▶ [YOUR INSTRUCTIONS]:
Copy out each line below that has the word "volume" in it.

[Plain-text document sources]
+ + + +

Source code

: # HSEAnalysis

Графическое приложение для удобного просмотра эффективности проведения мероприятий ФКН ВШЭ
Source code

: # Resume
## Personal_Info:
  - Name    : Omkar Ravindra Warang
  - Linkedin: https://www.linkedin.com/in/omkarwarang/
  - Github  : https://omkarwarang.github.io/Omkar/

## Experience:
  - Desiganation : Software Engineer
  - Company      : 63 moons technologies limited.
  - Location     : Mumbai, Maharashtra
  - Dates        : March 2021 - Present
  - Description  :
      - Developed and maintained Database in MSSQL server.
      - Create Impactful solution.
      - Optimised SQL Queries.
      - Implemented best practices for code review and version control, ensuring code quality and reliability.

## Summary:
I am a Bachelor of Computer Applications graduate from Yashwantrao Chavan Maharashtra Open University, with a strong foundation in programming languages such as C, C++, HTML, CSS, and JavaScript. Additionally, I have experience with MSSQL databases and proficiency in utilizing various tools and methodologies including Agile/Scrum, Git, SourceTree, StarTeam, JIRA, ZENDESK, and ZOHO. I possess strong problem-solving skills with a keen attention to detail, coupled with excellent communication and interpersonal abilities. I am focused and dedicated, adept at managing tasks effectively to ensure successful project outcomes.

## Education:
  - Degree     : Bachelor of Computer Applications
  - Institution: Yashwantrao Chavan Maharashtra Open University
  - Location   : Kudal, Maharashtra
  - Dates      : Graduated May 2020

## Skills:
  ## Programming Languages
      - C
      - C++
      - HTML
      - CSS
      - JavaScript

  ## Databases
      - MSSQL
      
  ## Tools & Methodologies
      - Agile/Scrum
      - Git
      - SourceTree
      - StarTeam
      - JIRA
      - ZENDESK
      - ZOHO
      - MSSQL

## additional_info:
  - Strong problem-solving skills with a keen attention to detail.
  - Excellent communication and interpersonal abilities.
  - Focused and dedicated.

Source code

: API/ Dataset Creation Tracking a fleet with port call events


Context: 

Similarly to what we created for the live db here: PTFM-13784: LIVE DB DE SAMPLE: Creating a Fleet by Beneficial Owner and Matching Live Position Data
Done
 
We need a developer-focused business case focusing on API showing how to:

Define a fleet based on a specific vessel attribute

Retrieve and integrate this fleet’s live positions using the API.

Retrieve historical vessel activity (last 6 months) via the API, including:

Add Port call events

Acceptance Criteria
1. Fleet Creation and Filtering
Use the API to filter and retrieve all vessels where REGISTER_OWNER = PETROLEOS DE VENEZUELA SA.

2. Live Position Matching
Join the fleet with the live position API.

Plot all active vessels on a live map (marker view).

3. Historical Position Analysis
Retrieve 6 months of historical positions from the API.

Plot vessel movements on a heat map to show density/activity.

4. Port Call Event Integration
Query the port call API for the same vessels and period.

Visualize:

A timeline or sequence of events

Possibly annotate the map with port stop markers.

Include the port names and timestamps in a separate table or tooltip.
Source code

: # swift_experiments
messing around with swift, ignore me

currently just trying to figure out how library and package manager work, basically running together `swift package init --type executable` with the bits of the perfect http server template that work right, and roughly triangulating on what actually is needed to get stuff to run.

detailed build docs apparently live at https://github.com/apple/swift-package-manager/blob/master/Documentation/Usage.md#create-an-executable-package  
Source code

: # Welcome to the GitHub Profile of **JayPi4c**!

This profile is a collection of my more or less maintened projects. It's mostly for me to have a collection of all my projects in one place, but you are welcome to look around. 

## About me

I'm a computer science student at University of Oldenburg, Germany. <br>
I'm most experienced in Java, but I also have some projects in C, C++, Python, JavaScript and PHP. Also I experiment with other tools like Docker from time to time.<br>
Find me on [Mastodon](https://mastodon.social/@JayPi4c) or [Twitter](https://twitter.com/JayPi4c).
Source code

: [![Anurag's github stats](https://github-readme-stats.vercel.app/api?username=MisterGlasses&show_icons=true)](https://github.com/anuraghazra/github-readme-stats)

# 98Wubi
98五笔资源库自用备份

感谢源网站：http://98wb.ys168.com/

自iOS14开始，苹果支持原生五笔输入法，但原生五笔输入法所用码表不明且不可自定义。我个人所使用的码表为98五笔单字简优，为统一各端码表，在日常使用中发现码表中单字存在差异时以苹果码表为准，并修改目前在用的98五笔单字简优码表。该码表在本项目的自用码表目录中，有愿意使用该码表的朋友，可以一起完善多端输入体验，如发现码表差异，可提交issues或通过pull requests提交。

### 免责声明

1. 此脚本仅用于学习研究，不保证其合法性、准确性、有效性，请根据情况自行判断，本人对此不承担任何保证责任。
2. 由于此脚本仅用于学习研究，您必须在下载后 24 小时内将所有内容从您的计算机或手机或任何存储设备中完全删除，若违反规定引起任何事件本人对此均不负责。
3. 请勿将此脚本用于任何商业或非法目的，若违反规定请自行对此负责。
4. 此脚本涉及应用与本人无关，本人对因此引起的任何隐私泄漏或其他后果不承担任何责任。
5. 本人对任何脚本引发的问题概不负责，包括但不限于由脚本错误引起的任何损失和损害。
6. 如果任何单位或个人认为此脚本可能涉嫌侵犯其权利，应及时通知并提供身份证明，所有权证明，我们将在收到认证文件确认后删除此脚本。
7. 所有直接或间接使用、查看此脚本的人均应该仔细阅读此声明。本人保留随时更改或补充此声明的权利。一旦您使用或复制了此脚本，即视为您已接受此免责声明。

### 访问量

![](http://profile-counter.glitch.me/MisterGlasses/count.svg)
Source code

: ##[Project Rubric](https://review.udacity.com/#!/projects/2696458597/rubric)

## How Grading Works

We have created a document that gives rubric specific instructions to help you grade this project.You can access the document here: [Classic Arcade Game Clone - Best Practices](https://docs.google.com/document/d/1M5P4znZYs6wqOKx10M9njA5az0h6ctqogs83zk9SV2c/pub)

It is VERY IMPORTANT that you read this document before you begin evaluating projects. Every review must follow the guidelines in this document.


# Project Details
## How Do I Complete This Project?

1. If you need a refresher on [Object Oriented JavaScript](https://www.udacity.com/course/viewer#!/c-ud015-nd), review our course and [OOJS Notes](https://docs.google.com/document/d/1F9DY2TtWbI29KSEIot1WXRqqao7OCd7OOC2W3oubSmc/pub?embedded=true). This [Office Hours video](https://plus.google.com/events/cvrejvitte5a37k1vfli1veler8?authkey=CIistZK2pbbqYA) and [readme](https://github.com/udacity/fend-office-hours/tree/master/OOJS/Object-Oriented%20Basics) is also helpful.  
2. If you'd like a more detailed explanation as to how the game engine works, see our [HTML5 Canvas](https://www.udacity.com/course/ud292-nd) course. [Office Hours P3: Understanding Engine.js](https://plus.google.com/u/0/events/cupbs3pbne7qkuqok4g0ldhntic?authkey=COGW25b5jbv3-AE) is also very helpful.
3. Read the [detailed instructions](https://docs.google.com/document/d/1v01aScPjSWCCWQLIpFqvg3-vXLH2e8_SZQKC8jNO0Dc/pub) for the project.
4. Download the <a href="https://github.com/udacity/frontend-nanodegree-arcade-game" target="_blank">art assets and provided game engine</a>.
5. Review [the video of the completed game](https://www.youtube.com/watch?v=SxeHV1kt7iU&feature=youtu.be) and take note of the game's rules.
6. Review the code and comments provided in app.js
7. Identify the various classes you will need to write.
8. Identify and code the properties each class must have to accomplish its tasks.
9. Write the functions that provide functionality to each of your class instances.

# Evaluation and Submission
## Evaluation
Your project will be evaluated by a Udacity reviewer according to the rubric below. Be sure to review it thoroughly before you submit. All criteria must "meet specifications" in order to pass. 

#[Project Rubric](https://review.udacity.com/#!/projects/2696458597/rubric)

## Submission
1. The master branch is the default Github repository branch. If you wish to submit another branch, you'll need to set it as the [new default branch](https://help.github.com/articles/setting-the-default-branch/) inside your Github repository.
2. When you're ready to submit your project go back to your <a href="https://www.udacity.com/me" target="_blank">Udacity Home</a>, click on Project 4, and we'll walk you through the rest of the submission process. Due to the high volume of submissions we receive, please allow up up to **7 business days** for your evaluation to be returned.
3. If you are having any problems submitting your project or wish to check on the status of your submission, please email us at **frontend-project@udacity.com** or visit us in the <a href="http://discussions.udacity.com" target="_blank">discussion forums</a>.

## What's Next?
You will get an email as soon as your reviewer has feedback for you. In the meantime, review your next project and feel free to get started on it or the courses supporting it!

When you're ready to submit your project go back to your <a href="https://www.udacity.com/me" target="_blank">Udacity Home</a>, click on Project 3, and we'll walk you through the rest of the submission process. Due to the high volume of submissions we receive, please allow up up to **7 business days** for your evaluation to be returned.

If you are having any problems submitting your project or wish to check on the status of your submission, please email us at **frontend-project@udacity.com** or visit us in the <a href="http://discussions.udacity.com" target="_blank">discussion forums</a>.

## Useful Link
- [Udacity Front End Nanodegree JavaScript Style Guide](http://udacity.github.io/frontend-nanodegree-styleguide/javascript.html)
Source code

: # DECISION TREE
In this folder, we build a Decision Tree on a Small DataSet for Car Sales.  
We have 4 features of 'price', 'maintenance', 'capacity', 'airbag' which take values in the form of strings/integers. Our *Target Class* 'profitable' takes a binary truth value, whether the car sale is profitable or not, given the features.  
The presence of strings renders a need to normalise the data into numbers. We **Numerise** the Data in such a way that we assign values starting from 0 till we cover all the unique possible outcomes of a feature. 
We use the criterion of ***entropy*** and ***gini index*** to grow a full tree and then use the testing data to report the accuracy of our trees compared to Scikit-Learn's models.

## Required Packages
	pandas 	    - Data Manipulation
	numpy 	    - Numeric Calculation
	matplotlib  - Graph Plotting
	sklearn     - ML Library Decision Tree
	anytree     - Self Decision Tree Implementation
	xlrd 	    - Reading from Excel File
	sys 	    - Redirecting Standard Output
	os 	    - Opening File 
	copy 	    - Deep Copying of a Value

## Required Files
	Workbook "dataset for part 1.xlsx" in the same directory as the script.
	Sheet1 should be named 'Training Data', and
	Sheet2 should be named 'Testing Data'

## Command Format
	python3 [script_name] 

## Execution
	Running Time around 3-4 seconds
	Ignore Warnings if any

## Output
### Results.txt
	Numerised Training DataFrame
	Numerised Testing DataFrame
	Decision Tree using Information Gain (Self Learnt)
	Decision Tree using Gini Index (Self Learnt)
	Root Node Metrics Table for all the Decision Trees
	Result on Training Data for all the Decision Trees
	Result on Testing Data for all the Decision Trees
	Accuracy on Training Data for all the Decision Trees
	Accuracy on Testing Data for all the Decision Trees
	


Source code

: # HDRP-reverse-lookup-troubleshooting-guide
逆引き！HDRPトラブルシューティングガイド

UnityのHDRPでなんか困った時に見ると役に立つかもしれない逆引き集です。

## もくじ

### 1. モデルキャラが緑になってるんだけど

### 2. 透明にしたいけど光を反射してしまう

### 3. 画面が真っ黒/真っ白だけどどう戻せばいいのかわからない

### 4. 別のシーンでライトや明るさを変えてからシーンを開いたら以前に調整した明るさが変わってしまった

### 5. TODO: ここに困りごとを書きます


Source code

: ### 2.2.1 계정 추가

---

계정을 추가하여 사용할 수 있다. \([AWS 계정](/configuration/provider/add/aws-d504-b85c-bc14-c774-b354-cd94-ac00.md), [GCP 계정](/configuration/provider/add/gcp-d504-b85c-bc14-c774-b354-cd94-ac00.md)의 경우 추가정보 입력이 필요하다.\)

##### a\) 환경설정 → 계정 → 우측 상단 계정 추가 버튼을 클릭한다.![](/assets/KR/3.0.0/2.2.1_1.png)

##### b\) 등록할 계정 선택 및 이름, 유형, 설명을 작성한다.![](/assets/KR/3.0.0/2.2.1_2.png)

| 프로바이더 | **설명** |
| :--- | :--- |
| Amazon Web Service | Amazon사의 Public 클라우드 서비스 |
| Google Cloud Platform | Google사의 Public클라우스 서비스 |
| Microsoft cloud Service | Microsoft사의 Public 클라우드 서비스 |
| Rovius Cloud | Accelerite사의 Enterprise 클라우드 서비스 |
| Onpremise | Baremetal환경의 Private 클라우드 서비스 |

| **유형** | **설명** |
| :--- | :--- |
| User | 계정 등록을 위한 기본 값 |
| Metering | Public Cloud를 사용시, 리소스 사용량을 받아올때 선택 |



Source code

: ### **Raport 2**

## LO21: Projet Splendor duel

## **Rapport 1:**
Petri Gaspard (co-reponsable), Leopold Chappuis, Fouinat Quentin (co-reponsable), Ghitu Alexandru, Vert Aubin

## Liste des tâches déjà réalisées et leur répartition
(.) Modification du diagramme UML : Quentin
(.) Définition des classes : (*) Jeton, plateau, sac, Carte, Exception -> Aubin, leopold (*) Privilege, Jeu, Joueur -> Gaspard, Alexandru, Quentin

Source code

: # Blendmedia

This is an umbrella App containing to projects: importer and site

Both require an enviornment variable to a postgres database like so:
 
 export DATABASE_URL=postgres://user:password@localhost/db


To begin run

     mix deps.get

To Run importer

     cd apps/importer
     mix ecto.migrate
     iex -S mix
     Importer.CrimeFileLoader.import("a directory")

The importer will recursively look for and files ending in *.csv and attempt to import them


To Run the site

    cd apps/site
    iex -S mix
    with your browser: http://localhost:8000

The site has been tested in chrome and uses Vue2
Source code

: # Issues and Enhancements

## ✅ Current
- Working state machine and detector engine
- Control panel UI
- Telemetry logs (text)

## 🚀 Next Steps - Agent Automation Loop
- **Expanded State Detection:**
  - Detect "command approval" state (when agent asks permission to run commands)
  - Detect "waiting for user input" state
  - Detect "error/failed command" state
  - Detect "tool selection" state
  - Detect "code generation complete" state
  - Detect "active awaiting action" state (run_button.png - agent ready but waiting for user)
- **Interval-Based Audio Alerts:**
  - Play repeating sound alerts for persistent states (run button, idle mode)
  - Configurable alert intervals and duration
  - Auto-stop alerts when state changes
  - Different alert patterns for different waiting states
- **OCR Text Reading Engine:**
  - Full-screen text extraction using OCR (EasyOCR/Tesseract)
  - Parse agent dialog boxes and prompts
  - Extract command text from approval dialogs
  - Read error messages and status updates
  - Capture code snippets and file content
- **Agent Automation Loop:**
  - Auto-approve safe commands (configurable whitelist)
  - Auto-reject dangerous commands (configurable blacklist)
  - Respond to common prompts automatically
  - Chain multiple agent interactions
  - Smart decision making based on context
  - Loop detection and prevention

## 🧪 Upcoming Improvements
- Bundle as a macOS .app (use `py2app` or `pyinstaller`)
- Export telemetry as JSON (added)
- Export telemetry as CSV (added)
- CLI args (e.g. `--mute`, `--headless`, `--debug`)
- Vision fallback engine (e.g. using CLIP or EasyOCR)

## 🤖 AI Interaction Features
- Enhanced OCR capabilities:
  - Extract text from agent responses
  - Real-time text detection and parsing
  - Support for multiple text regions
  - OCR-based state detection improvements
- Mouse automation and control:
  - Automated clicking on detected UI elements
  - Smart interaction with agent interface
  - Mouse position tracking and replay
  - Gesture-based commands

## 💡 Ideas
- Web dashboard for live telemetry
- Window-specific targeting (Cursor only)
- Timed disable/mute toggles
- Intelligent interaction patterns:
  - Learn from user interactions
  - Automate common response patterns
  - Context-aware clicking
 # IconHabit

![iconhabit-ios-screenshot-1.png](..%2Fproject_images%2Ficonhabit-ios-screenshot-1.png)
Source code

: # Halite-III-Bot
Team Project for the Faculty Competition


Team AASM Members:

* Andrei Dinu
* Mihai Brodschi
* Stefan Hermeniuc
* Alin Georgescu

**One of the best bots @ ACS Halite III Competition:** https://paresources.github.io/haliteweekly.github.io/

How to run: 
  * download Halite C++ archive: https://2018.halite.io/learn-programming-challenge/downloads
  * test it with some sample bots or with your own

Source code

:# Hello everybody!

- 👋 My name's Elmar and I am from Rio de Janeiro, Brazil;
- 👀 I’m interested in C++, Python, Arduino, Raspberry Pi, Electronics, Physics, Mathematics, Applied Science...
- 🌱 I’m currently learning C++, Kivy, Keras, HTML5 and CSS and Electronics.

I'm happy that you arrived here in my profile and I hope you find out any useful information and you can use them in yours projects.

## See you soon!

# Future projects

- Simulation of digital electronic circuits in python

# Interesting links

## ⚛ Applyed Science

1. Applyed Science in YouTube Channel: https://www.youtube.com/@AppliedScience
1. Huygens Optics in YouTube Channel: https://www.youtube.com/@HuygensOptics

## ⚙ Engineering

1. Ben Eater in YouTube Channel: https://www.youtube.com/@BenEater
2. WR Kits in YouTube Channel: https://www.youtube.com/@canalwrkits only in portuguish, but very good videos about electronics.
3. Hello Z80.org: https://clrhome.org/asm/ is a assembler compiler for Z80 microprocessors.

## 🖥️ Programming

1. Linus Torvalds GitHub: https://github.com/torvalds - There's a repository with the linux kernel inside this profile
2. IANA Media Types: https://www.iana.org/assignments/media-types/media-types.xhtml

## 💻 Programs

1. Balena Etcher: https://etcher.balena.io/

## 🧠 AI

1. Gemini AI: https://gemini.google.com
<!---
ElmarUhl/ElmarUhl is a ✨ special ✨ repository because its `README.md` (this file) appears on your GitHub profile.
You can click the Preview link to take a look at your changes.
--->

+ + + +

▶ [SOLUTION FOR THIS TASK]:
2. When you're ready to submit your project go back to your <a href="https://www.udacity.com/me" target="_blank">Udacity Home</a>, click on Project 4, and we'll walk you through the rest of the submission process. Due to the high volume of submissions we receive, please allow up up to **7 business days** for your evaluation to be returned.
When you're ready to submit your project go back to your <a href="https://www.udacity.com/me" target="_blank">Udacity Home</a>, click on Project 3, and we'll walk you through the rest of the submission process. Due to the high volume of submissions we receive, please allow up up to **7 business days** for your evaluation to be returned.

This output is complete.